WHAT YOU HAVE TO DO:
Find every line in the records that holds the string "those". Copy each one.

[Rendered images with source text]
----

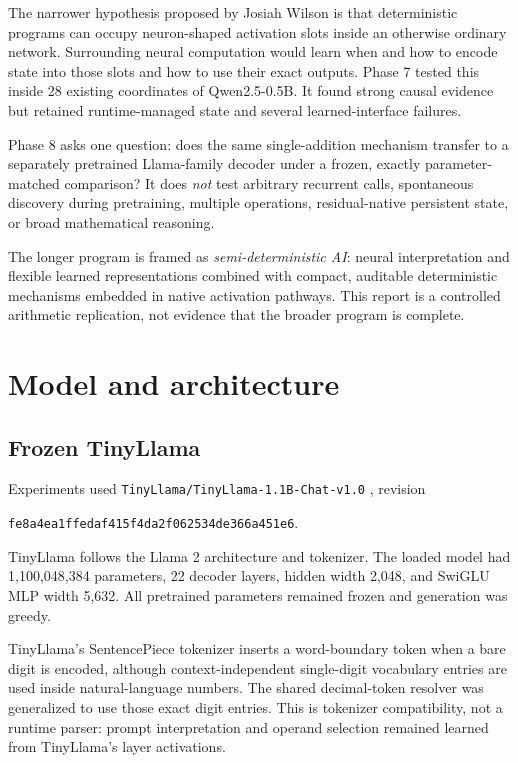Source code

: \documentclass[11pt]{article}
\newcommand{\code}[1]{\texttt{#1}}
\begin{document}
The narrower hypothesis proposed by Josiah Wilson is that deterministic
programs can occupy neuron-shaped activation slots inside an otherwise ordinary
network. Surrounding neural computation would learn when and how to encode
state into those slots and how to use their exact outputs. Phase 7 tested this
inside 28 existing coordinates of Qwen2.5-0.5B. It found strong causal evidence
but retained runtime-managed state and several learned-interface failures.

Phase 8 asks one question: does the same single-addition mechanism transfer to
a separately pretrained Llama-family decoder under a frozen, exactly
parameter-matched comparison? It does \emph{not} test arbitrary recurrent
calls, spontaneous discovery during pretraining, multiple operations,
residual-native persistent state, or broad mathematical reasoning.

The longer program is framed as \emph{semi-deterministic AI}: neural
interpretation and flexible learned representations combined with compact,
auditable deterministic mechanisms embedded in native activation pathways.
This report is a controlled arithmetic replication, not evidence that the
broader program is complete.

\section{Model and architecture}

\subsection{Frozen TinyLlama}

Experiments used
\code{TinyLlama/TinyLlama-1.1B-Chat-v1.0} \cite{tinyllama2024}, revision
\begin{sloppypar}
\code{fe8a4ea1ffedaf415f4da2f062534de366a451e6}.
\end{sloppypar}
TinyLlama follows the Llama 2 architecture and tokenizer. The loaded model had
1,100,048,384 parameters, 22 decoder layers, hidden width 2,048, and SwiGLU MLP
width 5,632. All pretrained parameters remained frozen and generation was
greedy.

TinyLlama's SentencePiece tokenizer inserts a word-boundary token when a bare
digit is encoded, although context-independent single-digit vocabulary entries
are used inside natural-language numbers. The shared decimal-token resolver was
generalized to use those exact digit entries. This is tokenizer compatibility,
not a runtime parser: prompt interpretation and operand selection remained
learned from TinyLlama's layer activations.
\end{document}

----

YOUR SOLUTION:
state into those slots and how to use their exact outputs. Phase 7 tested this
generalized to use those exact digit entries. This is tokenizer compatibility,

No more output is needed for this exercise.